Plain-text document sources

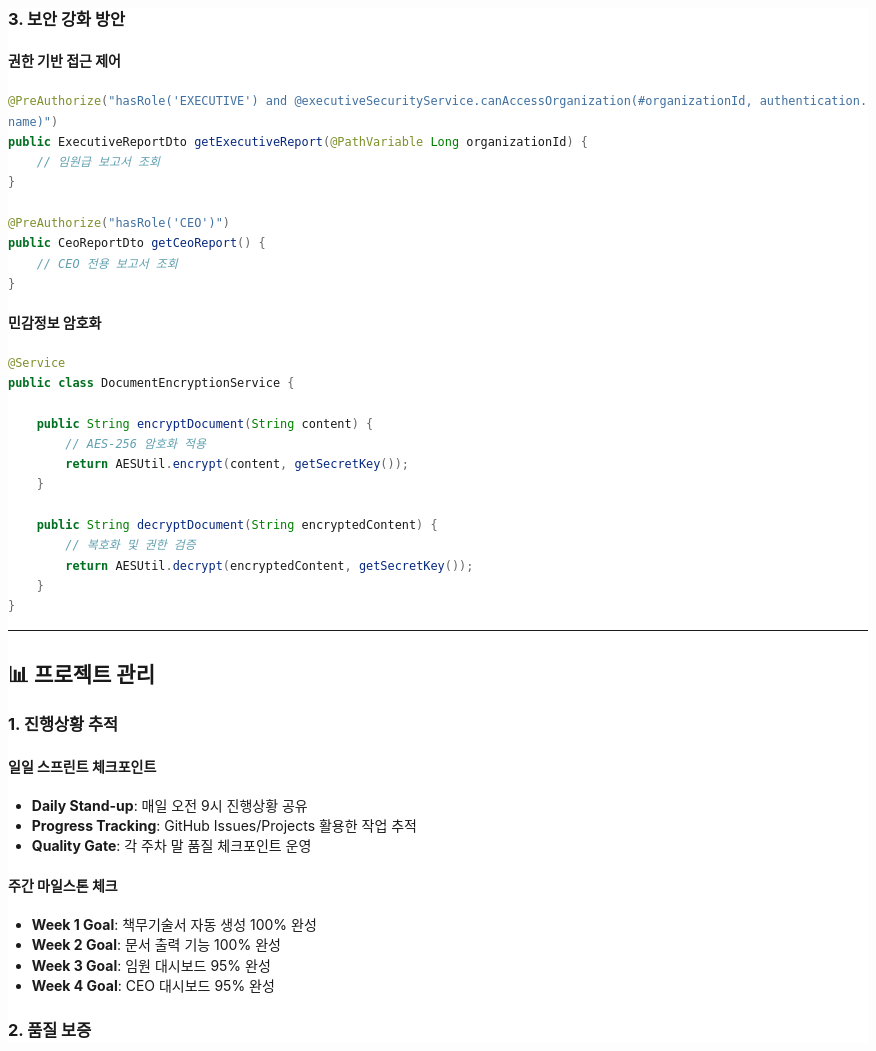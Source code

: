 ### 3. 보안 강화 방안

#### 권한 기반 접근 제어
```java
@PreAuthorize("hasRole('EXECUTIVE') and @executiveSecurityService.canAccessOrganization(#organizationId, authentication.name)")
public ExecutiveReportDto getExecutiveReport(@PathVariable Long organizationId) {
    // 임원급 보고서 조회
}

@PreAuthorize("hasRole('CEO')")  
public CeoReportDto getCeoReport() {
    // CEO 전용 보고서 조회
}
```

#### 민감정보 암호화
```java
@Service
public class DocumentEncryptionService {
    
    public String encryptDocument(String content) {
        // AES-256 암호화 적용
        return AESUtil.encrypt(content, getSecretKey());
    }
    
    public String decryptDocument(String encryptedContent) {
        // 복호화 및 권한 검증
        return AESUtil.decrypt(encryptedContent, getSecretKey());
    }
}
```

---

## 📊 프로젝트 관리

### 1. 진행상황 추적

#### 일일 스프린트 체크포인트
- **Daily Stand-up**: 매일 오전 9시 진행상황 공유
- **Progress Tracking**: GitHub Issues/Projects 활용한 작업 추적
- **Quality Gate**: 각 주차 말 품질 체크포인트 운영

#### 주간 마일스톤 체크
- **Week 1 Goal**: 책무기술서 자동 생성 100% 완성
- **Week 2 Goal**: 문서 출력 기능 100% 완성
- **Week 3 Goal**: 임원 대시보드 95% 완성
- **Week 4 Goal**: CEO 대시보드 95% 완성

### 2. 품질 보증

What the exercise asks:
Output the data exactly as it appears. The pictures do not belong in it.

Exercise response:
Source code

: ### 3. 보안 강화 방안

#### 권한 기반 접근 제어
```java
@PreAuthorize("hasRole('EXECUTIVE') and @executiveSecurityService.canAccessOrganization(#organizationId, authentication.name)")
public ExecutiveReportDto getExecutiveReport(@PathVariable Long organizationId) {
    // 임원급 보고서 조회
}

@PreAuthorize("hasRole('CEO')")  
public CeoReportDto getCeoReport() {
    // CEO 전용 보고서 조회
}
```

#### 민감정보 암호화
```java
@Service
public class DocumentEncryptionService {
    
    public String encryptDocument(String content) {
        // AES-256 암호화 적용
        return AESUtil.encrypt(content, getSecretKey());
    }
    
    public String decryptDocument(String encryptedContent) {
        // 복호화 및 권한 검증
        return AESUtil.decrypt(encryptedContent, getSecretKey());
    }
}
```

---

## 📊 프로젝트 관리

### 1. 진행상황 추적

#### 일일 스프린트 체크포인트
- **Daily Stand-up**: 매일 오전 9시 진행상황 공유
- **Progress Tracking**: GitHub Issues/Projects 활용한 작업 추적
- **Quality Gate**: 각 주차 말 품질 체크포인트 운영

#### 주간 마일스톤 체크
- **Week 1 Goal**: 책무기술서 자동 생성 100% 완성
- **Week 2 Goal**: 문서 출력 기능 100% 완성
- **Week 3 Goal**: 임원 대시보드 95% 완성
- **Week 4 Goal**: CEO 대시보드 95% 완성

### 2. 품질 보증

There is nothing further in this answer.